Sejak saat itu, kita menjadi lebih berhati-hati saat berpihak pada seseorang. Bukan berarti pers kehilangan dukungannya terhadap mereka yang rentan, melainkan untuk melindungi orang-orang yang tepat yang benar-benar membutuhkan perlindungan. Dan terkadang juga untuk melindungi kehormatan jurnalisme, yang telah berkali-kali digunakan sebagai tameng oleh kaum oportunis.
Seseorang bertanya. Setelah kejadian itu, apakah kamu takut? Saya menjawab tanpa ragu. Ya. Takut salah. Takut dimanipulasi. Tapi yang terpenting, takut menyakiti orang jujur lainnya. Dan saya belajar pelajaran berharga bahwa. Seorang jurnalis tidak hanya membutuhkan pena yang tajam, tetapi juga kepala dingin dan hati yang tenang. Kebenaran tidak selalu mayoritas. Dan terkadang, apa yang benar bukanlah yang menyenangkan semua orang.

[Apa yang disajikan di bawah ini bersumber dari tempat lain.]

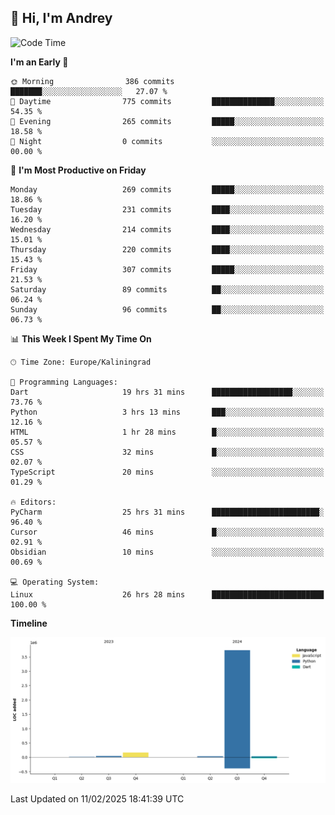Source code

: ## 👋 Hi, I'm Andrey

<!--START_SECTION:waka-->
![Code Time](http://img.shields.io/badge/Code%20Time-743%20hrs%2059%20mins-blue)

**I'm an Early 🐤** 

```text
🌞 Morning                386 commits         ███████░░░░░░░░░░░░░░░░░░   27.07 % 
🌆 Daytime                775 commits         ██████████████░░░░░░░░░░░   54.35 % 
🌃 Evening                265 commits         █████░░░░░░░░░░░░░░░░░░░░   18.58 % 
🌙 Night                  0 commits           ░░░░░░░░░░░░░░░░░░░░░░░░░   00.00 % 
```
📅 **I'm Most Productive on Friday** 

```text
Monday                   269 commits         █████░░░░░░░░░░░░░░░░░░░░   18.86 % 
Tuesday                  231 commits         ████░░░░░░░░░░░░░░░░░░░░░   16.20 % 
Wednesday                214 commits         ████░░░░░░░░░░░░░░░░░░░░░   15.01 % 
Thursday                 220 commits         ████░░░░░░░░░░░░░░░░░░░░░   15.43 % 
Friday                   307 commits         █████░░░░░░░░░░░░░░░░░░░░   21.53 % 
Saturday                 89 commits          ██░░░░░░░░░░░░░░░░░░░░░░░   06.24 % 
Sunday                   96 commits          ██░░░░░░░░░░░░░░░░░░░░░░░   06.73 % 
```


📊 **This Week I Spent My Time On** 

```text
🕑︎ Time Zone: Europe/Kaliningrad

💬 Programming Languages: 
Dart                     19 hrs 31 mins      ██████████████████░░░░░░░   73.76 % 
Python                   3 hrs 13 mins       ███░░░░░░░░░░░░░░░░░░░░░░   12.16 % 
HTML                     1 hr 28 mins        █░░░░░░░░░░░░░░░░░░░░░░░░   05.57 % 
CSS                      32 mins             █░░░░░░░░░░░░░░░░░░░░░░░░   02.07 % 
TypeScript               20 mins             ░░░░░░░░░░░░░░░░░░░░░░░░░   01.29 % 

🔥 Editors: 
PyCharm                  25 hrs 31 mins      ████████████████████████░   96.40 % 
Cursor                   46 mins             █░░░░░░░░░░░░░░░░░░░░░░░░   02.91 % 
Obsidian                 10 mins             ░░░░░░░░░░░░░░░░░░░░░░░░░   00.69 % 

💻 Operating System: 
Linux                    26 hrs 28 mins      █████████████████████████   100.00 % 
```

**Timeline**

![Lines of Code chart](https://raw.githubusercontent.com/Mist3s/Mist3s/main/assets/bar_graph.png)


 Last Updated on 11/02/2025 18:41:39 UTC
<!--END_SECTION:waka-->

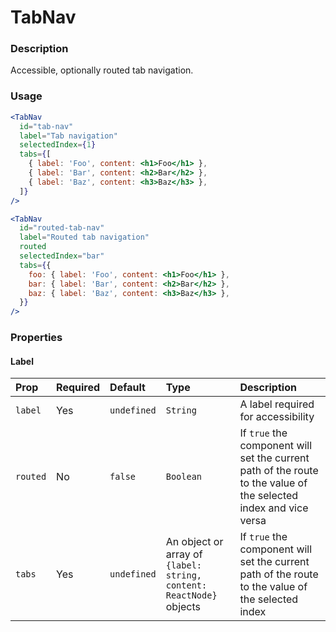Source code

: # TabNav

### Description

Accessible, optionally routed tab navigation.

### Usage

```jsx
<TabNav
  id="tab-nav"
  label="Tab navigation"
  selectedIndex={1}
  tabs={[
    { label: 'Foo', content: <h1>Foo</h1> },
    { label: 'Bar', content: <h2>Bar</h2> },
    { label: 'Baz', content: <h3>Baz</h3> },
  ]}
/>

<TabNav
  id="routed-tab-nav"
  label="Routed tab navigation"
  routed
  selectedIndex="bar"
  tabs={{
    foo: { label: 'Foo', content: <h1>Foo</h1> },
    bar: { label: 'Bar', content: <h2>Bar</h2> },
    baz: { label: 'Baz', content: <h3>Baz</h3> },
  }}
/>
```

### Properties

#### Label

| Prop            | Required | Default                                   | Type | Description |
| :-------------- | :------- | :---------------------------------------- | :--- | :---------- |
| `label`| Yes | `undefined`| `String`  | A label required for accessibility |
| `routed`| No | `false` | `Boolean` | If `true` the component will set the current path of the route to the value of the selected index and vice versa |
| `tabs`| Yes | `undefined` | An object or array of `{label: string, content: ReactNode}` objects | If `true` the component will set the current path of the route to the value of the selected index |
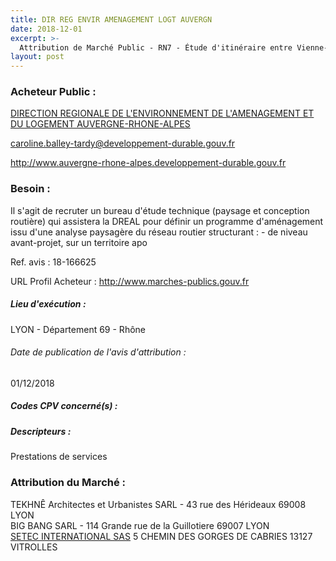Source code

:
 ```yaml
---
title: DIR REG ENVIR AMENAGEMENT LOGT AUVERGN
date: 2018-12-01
excerpt: >-
  Attribution de Marché Public - RN7 - Étude d'itinéraire entre Vienne-Sud et Saint-Vallier Étude d'itinéraire et assistance à maîtrise d'ouvrage
layout: post
---
```


### Acheteur Public : 
<a href="/acheteur-32/siren-130006729"> DIRECTION REGIONALE DE L'ENVIRONNEMENT DE L'AMENAGEMENT ET DU LOGEMENT AUVERGNE-RHONE-ALPES</a><br/>



caroline.balley-tardy@developpement-durable.gouv.fr


http://www.auvergne-rhone-alpes.developpement-durable.gouv.fr
### Besoin :

Il s'agit de recruter un bureau d'étude technique (paysage et conception routière) qui assistera la DREAL pour définir un programme d'aménagement issu d'une analyse paysagère du réseau routier structurant : - de niveau avant-projet, sur un territoire apo

Ref. avis : 18-166625

URL Profil Acheteur : http://www.marches-publics.gouv.fr

##### Lieu d'exécution :

LYON - Département 69 - Rhône

###### Date de publication de l'avis d'attribution : 
01/12/2018

##### Codes CPV concerné(s) :

##### Descripteurs :
Prestations de services <br/>

### Attribution du Marché :
TEKHNÊ Architectes et Urbanistes SARL - 43 rue des Hérideaux 69008 LYON <br/>
BIG BANG SARL - 114 Grande rue de la Guillotiere 69007 LYON <br/>
<a href="/entreprise-268/siren-722013174"> SETEC INTERNATIONAL SAS</a>    5 CHEMIN DES GORGES DE CABRIES 13127 VITROLLES <br/>
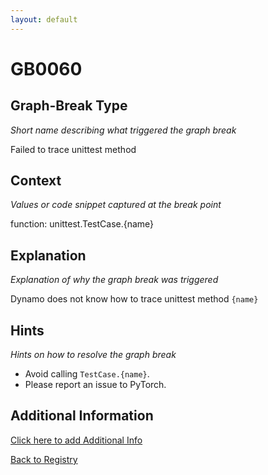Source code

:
 ```yaml
---
layout: default
---
```

# GB0060

## Graph-Break Type
*Short name describing what triggered the graph break*

Failed to trace unittest method

## Context
*Values or code snippet captured at the break point*

function: unittest.TestCase.{name}

## Explanation
*Explanation of why the graph break was triggered*

Dynamo does not know how to trace unittest method `{name}` 

## Hints
*Hints on how to resolve the graph break*

- Avoid calling `TestCase.{name}`. 
- Please report an issue to PyTorch.


## Additional Information

<!-- ADDITIONAL INFORMATION START - Add custom information below this line -->

<!-- ADDITIONAL INFORMATION END -->


[Click here to add Additional Info](https://github.com/meta-pytorch/compile-graph-break-site/edit/main/docs/gb/gb0060.md)

[Back to Registry](../index.html)
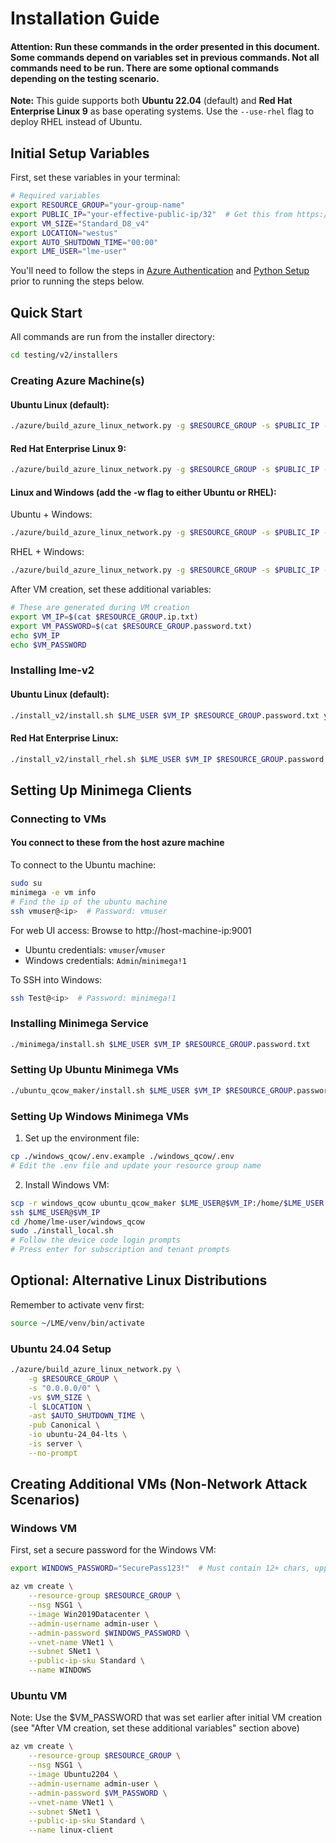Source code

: # Installation Guide
#### Attention: Run these commands in the order presented in this document. Some commands depend on variables set in previous commands. Not all commands need to be run. There are some optional commands depending on the testing scenario.

**Note:** This guide supports both **Ubuntu 22.04** (default) and **Red Hat Enterprise Linux 9** as base operating systems. Use the `--use-rhel` flag to deploy RHEL instead of Ubuntu.

## Initial Setup Variables
First, set these variables in your terminal:

```bash
# Required variables
export RESOURCE_GROUP="your-group-name"
export PUBLIC_IP="your-effective-public-ip/32"  # Get this from https://www.whatismyip.com/
export VM_SIZE="Standard_D8_v4"
export LOCATION="westus"
export AUTO_SHUTDOWN_TIME="00:00"
export LME_USER="lme-user"
```

You'll need to follow the steps in [Azure Authentication](/testing/v2/installers/azure/build_azure_linux_network.md#authentication) and 
[Python Setup](/testing/v2/installers/azure/build_azure_linux_network.md#setup) prior to running the steps below.

## Quick Start
All commands are run from the installer directory:

```bash
cd testing/v2/installers
```

### Creating Azure Machine(s)

#### Ubuntu Linux (default):
```bash
./azure/build_azure_linux_network.py -g $RESOURCE_GROUP -s $PUBLIC_IP -vs $VM_SIZE -l $LOCATION -ast $AUTO_SHUTDOWN_TIME
```

#### Red Hat Enterprise Linux 9:
```bash
./azure/build_azure_linux_network.py -g $RESOURCE_GROUP -s $PUBLIC_IP -vs $VM_SIZE -l $LOCATION -ast $AUTO_SHUTDOWN_TIME --use-rhel
```

#### Linux and Windows (add the -w flag to either Ubuntu or RHEL):
Ubuntu + Windows:
```bash
./azure/build_azure_linux_network.py -g $RESOURCE_GROUP -s $PUBLIC_IP -vs $VM_SIZE -l $LOCATION -ast $AUTO_SHUTDOWN_TIME -w
```

RHEL + Windows:
```bash
./azure/build_azure_linux_network.py -g $RESOURCE_GROUP -s $PUBLIC_IP -vs $VM_SIZE -l $LOCATION -ast $AUTO_SHUTDOWN_TIME --use-rhel -w
```

After VM creation, set these additional variables:
```bash
# These are generated during VM creation
export VM_IP=$(cat $RESOURCE_GROUP.ip.txt)
export VM_PASSWORD=$(cat $RESOURCE_GROUP.password.txt)
echo $VM_IP
echo $VM_PASSWORD
```

### Installing lme-v2

#### Ubuntu Linux (default):
```bash
./install_v2/install.sh $LME_USER $VM_IP $RESOURCE_GROUP.password.txt your-branch-name 
```

#### Red Hat Enterprise Linux:
```bash
./install_v2/install_rhel.sh $LME_USER $VM_IP $RESOURCE_GROUP.password.txt your-branch-name 
```

## Setting Up Minimega Clients

### Connecting to VMs

#### You connect to these from the host azure machine

To connect to the Ubuntu machine:
```bash
sudo su
minimega -e vm info
# Find the ip of the ubuntu machine
ssh vmuser@<ip>  # Password: vmuser
```

For web UI access: Browse to http://host-machine-ip:9001
- Ubuntu credentials: `vmuser`/`vmuser`
- Windows credentials: `Admin`/`minimega!1`

To SSH into Windows:
```bash
ssh Test@<ip>  # Password: minimega!1
```

### Installing Minimega Service
```bash
./minimega/install.sh $LME_USER $VM_IP $RESOURCE_GROUP.password.txt
```

### Setting Up Ubuntu Minimega VMs
```bash
./ubuntu_qcow_maker/install.sh $LME_USER $VM_IP $RESOURCE_GROUP.password.txt
```

### Setting Up Windows Minimega VMs
1. Set up the environment file:
```bash
cp ./windows_qcow/.env.example ./windows_qcow/.env
# Edit the .env file and update your resource group name
```

2. Install Windows VM:
```bash
scp -r windows_qcow ubuntu_qcow_maker $LME_USER@$VM_IP:/home/$LME_USER
ssh $LME_USER@$VM_IP 
cd /home/lme-user/windows_qcow
sudo ./install_local.sh
# Follow the device code login prompts
# Press enter for subscription and tenant prompts
```

## Optional: Alternative Linux Distributions

Remember to activate venv first:
```bash
source ~/LME/venv/bin/activate
```

### Ubuntu 24.04 Setup
```bash
./azure/build_azure_linux_network.py \
    -g $RESOURCE_GROUP \
    -s "0.0.0.0/0" \
    -vs $VM_SIZE \
    -l $LOCATION \
    -ast $AUTO_SHUTDOWN_TIME \
    -pub Canonical \
    -io ubuntu-24_04-lts \
    -is server \
    --no-prompt
```


## Creating Additional VMs (Non-Network Attack Scenarios)

### Windows VM
First, set a secure password for the Windows VM:
```bash
export WINDOWS_PASSWORD="SecurePass123!"  # Must contain 12+ chars, uppercase, lowercase, numbers, and symbols
```
```bash
az vm create \
    --resource-group $RESOURCE_GROUP \
    --nsg NSG1 \
    --image Win2019Datacenter \
    --admin-username admin-user \
    --admin-password $WINDOWS_PASSWORD \
    --vnet-name VNet1 \
    --subnet SNet1 \
    --public-ip-sku Standard \
    --name WINDOWS
```

### Ubuntu VM
Note: Use the $VM_PASSWORD that was set earlier after initial VM creation (see "After VM creation, set these additional variables" section above)
```bash
az vm create \
    --resource-group $RESOURCE_GROUP \
    --nsg NSG1 \
    --image Ubuntu2204 \
    --admin-username admin-user \
    --admin-password $VM_PASSWORD \
    --vnet-name VNet1 \
    --subnet SNet1 \
    --public-ip-sku Standard \
    --name linux-client
```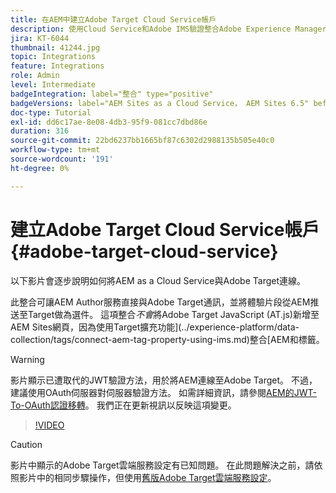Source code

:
 ```yaml
---
title: 在AEM中建立Adobe Target Cloud Service帳戶
description: 使用Cloud Service和Adobe IMS驗證整合Adobe Experience Manager as a Cloud Service與Adobe Target。
jira: KT-6044
thumbnail: 41244.jpg
topic: Integrations
feature: Integrations
role: Admin
level: Intermediate
badgeIntegration: label="整合" type="positive"
badgeVersions: label="AEM Sites as a Cloud Service， AEM Sites 6.5" before-title="false"
doc-type: Tutorial
exl-id: dd6c17ae-8e08-4db3-95f9-081cc7dbd86e
duration: 316
source-git-commit: 22bd6237bb1665bf87c6302d2988135b505e40c0
workflow-type: tm+mt
source-wordcount: '191'
ht-degree: 0%

---
```


# 建立Adobe Target Cloud Service帳戶 {#adobe-target-cloud-service}

以下影片會逐步說明如何將AEM as a Cloud Service與Adobe Target連線。

此整合可讓AEM Author服務直接與Adobe Target通訊，並將體驗片段從AEM推送至Target做為選件。  這項整合&#x200B;*不會*&#x200B;將Adobe Target JavaScript (AT.js)新增至AEM Sites網頁，因為使用Target擴充功能](../experience-platform/data-collection/tags/connect-aem-tag-property-using-ims.md)整合[AEM和標籤。

>[!WARNING]
>
>影片顯示已遭取代的JWT驗證方法，用於將AEM連線至Adobe Target。 不過，建議使用OAuth伺服器對伺服器驗證方法。 如需詳細資訊，請參閱[AEM的JWT-To-OAuth認證移轉](https://experienceleague.adobe.com/en/docs/experience-manager-learn/foundation/authentication/jwt-to-oauth-migration.html)。 我們正在更新視訊以反映這項變更。


>[!VIDEO](https://video.tv.adobe.com/v/41244?quality=12&learn=on)

>[!CAUTION]
>
>影片中顯示的Adobe Target雲端服務設定有已知問題。 在此問題解決之前，請依照影片中的相同步驟操作，但使用[舊版Adobe Target雲端服務設定](https://experienceleague.adobe.com/docs/experience-manager-learn/aem-target-tutorial/aem-target-implementation/using-aem-cloud-services.html)。
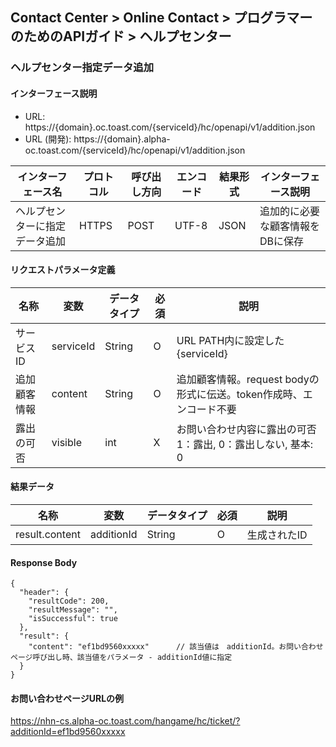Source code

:## Contact Center > Online Contact > プログラマーのためのAPIガイド > ヘルプセンター
### ヘルプセンター指定データ追加
#### インターフェース説明
- URL:	https://{domain}.oc.toast.com/{serviceId}/hc/openapi/v1/addition.json			
- URL (開発):	https://{domain}.alpha-oc.toast.com/{serviceId}/hc/openapi/v1/addition.json			

|インターフェース名|プロトコル|呼び出し方向|エンコード|結果形式|インターフェース説明|
|------------|-------|--------|-----|--------|--------------|
|ヘルプセンターに指定データ追加|HTTPS  |POST    |UTF-8|JSON    |追加的に必要な顧客情報をDBに保存|

#### リクエストパラメータ定義
|名称|変数|データタイプ|必須|説明|
|-----|----|-----------|-----|----|
|サービスID	|serviceId	|String	|O	|URL PATH内に設定した{serviceId}|
|追加顧客情報	         |content	|String	|O	|追加顧客情報。request bodyの形式に伝送。token作成時、エンコード不要|
|露出の可否	          |visible  |int	  |X	|お問い合わせ内容に露出の可否 1：露出, 0：露出しない, 基本: 0|

#### 結果データ
|名称|変数|データタイプ|必須|説明|
|-----|-----|-----------|----|----|
|result.content	|additionId	|String	|O	|生成されたID|

#### Response Body
```
{
  "header": {
    "resultCode": 200,
    "resultMessage": "",
    "isSuccessful": true
  },
  "result": {
    "content": "ef1bd9560xxxxx"      // 該当値は　additionId。お問い合わせページ呼び出し時、該当値をパラメータ - additionId値に指定
  }
}
```

#### お問い合わせページURLの例
https://nhn-cs.alpha-oc.toast.com/hangame/hc/ticket/?additionId=ef1bd9560xxxxx
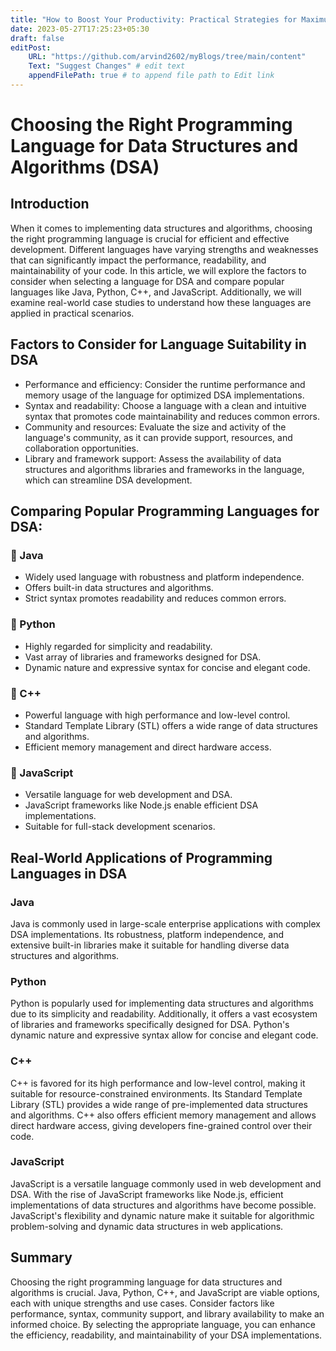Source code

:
 ```yaml
---
title: "How to Boost Your Productivity: Practical Strategies for Maximum Efficiency"
date: 2023-05-27T17:25:23+05:30
draft: false
editPost:
    URL: "https://github.com/arvind2602/myBlogs/tree/main/content"
    Text: "Suggest Changes" # edit text
    appendFilePath: true # to append file path to Edit link
---
```


# Choosing the Right Programming Language for Data Structures and Algorithms (DSA)

## Introduction
When it comes to implementing data structures and algorithms, choosing the right programming language is crucial for efficient and effective development. Different languages have varying strengths and weaknesses that can significantly impact the performance, readability, and maintainability of your code. In this article, we will explore the factors to consider when selecting a language for DSA and compare popular languages like Java, Python, C++, and JavaScript. Additionally, we will examine real-world case studies to understand how these languages are applied in practical scenarios.

## Factors to Consider for Language Suitability in DSA
- Performance and efficiency: Consider the runtime performance and memory usage of the language for optimized DSA implementations.
- Syntax and readability: Choose a language with a clean and intuitive syntax that promotes code maintainability and reduces common errors.
- Community and resources: Evaluate the size and activity of the language's community, as it can provide support, resources, and collaboration opportunities.
- Library and framework support: Assess the availability of data structures and algorithms libraries and frameworks in the language, which can streamline DSA development.

## Comparing Popular Programming Languages for DSA:

### 📌 Java
- Widely used language with robustness and platform independence.
- Offers built-in data structures and algorithms.
- Strict syntax promotes readability and reduces common errors.

### 📌 Python
- Highly regarded for simplicity and readability.
- Vast array of libraries and frameworks designed for DSA.
- Dynamic nature and expressive syntax for concise and elegant code.

### 📌 C++
- Powerful language with high performance and low-level control.
- Standard Template Library (STL) offers a wide range of data structures and algorithms.
- Efficient memory management and direct hardware access.

### 📌 JavaScript
- Versatile language for web development and DSA.
- JavaScript frameworks like Node.js enable efficient DSA implementations.
- Suitable for full-stack development scenarios.

## Real-World Applications of Programming Languages in DSA

### Java
Java is commonly used in large-scale enterprise applications with complex DSA implementations. Its robustness, platform independence, and extensive built-in libraries make it suitable for handling diverse data structures and algorithms.

### Python
Python is popularly used for implementing data structures and algorithms due to its simplicity and readability. Additionally, it offers a vast ecosystem of libraries and frameworks specifically designed for DSA. Python's dynamic nature and expressive syntax allow for concise and elegant code.

### C++
C++ is favored for its high performance and low-level control, making it suitable for resource-constrained environments. Its Standard Template Library (STL) provides a wide range of pre-implemented data structures and algorithms. C++ also offers efficient memory management and allows direct hardware access, giving developers fine-grained control over their code.

### JavaScript
JavaScript is a versatile language commonly used in web development and DSA. With the rise of JavaScript frameworks like Node.js, efficient implementations of data structures and algorithms have become possible. JavaScript's flexibility and dynamic nature make it suitable for algorithmic problem-solving and dynamic data structures in web applications.

## Summary
Choosing the right programming language for data structures and algorithms is crucial. Java, Python, C++, and JavaScript are viable options, each with unique strengths and use cases. Consider factors like performance, syntax, community support, and library availability to make an informed choice. By selecting the appropriate language, you can enhance the efficiency, readability, and maintainability of your DSA implementations.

Jika dipikir-pikir kembali, insiden itu bukan hanya kegagalan sebuah artikel, tetapi juga kegagalan iman dan hati nurani. Namun sejak saat itu, kami melangkah lebih teguh, lebih bertanggung jawab, dan lebih rendah hati dalam profesi kami. Tidak lagi dengan pola pikir "mengungkap kebenaran dengan segala cara", melainkan mengejar kebenaran dengan semangat keadilan, kerendahan hati, dan pemahaman yang cukup agar tidak terjebak dalam perhitungan di balik layar.
Sejak saat itu, setiap kali saya mengambil pena untuk menulis tentang kisah negatif, saya bertanya pada diri sendiri: Benarkah ini?, selalu bertanya lebih banyak lagi. Siapa dalang di balik kisah ini? Dan apakah kita sedang terseret ke dalam permainan lain yang tidak kita ketahui?
Selama 23 tahun berkarier sebagai jurnalis, saya telah melewati berbagai suka duka, mulai dari kebahagiaan yang tampaknya kecil namun berdampak besar, hingga kekecewaan yang memilukan yang membuat saya merenung. Terkadang pena menjadi jembatan cinta, terkadang menjadi pedang bermata dua jika tidak digenggam dengan keberanian dan kewaspadaan.
Namun, saya selalu percaya pada misi mulia jurnalisme, yaitu perjalanan mencari kebenaran, bukan dengan kesombongan seseorang yang memegang timbangan keadilan, melainkan dengan hati yang tahu bagaimana mendengarkan, tahu bagaimana meragukan bahkan emosi sendiri agar tidak secara tidak sengaja menjadikan diri sendiri alat bagi orang lain. Kini, ketika rambut saya sudah beruban, saya masih merasakan jantung saya berdebar setiap kali menemukan kisah hidup yang perlu diceritakan.
Sebab mungkin, motivasi yang membuat orang terus menekuni jurnalisme sepanjang hidupnya bukanlah halo, bukan pula gelar, melainkan momen ketika melihat kehidupan seseorang, suatu kejadian yang diterangi oleh cahaya hati nurani.